How many lines of the data contain the word "Fore"? Give only that number.

* * *

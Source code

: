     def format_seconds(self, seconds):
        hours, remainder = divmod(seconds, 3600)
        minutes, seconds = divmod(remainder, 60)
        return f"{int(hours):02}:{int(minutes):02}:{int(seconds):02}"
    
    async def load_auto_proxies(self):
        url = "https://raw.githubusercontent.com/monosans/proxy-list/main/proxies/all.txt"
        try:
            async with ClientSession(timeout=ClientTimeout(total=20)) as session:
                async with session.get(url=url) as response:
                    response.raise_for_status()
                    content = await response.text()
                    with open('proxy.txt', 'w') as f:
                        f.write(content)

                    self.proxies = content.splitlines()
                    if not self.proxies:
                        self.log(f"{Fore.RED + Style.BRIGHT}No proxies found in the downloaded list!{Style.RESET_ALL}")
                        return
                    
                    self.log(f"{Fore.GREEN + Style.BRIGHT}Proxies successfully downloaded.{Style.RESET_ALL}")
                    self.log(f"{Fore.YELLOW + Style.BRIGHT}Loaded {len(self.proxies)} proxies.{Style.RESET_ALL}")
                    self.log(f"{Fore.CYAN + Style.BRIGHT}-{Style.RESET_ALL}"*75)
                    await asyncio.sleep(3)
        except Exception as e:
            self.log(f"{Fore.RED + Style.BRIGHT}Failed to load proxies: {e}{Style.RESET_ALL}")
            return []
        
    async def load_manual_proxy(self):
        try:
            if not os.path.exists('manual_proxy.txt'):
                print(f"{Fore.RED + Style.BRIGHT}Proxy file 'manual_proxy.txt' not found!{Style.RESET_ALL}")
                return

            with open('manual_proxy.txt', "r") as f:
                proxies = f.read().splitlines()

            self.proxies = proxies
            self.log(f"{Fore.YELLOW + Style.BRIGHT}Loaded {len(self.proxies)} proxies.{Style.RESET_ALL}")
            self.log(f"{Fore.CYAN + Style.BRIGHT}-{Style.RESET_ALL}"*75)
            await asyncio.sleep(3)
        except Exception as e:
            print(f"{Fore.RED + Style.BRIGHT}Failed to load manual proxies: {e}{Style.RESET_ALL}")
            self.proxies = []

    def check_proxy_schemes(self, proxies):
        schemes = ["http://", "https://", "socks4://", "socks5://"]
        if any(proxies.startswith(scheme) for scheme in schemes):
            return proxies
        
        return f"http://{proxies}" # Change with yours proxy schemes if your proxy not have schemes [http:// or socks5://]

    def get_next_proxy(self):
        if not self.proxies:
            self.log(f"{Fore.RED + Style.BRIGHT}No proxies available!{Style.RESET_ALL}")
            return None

* * *

### ANSWER TO THE PROBLEM
10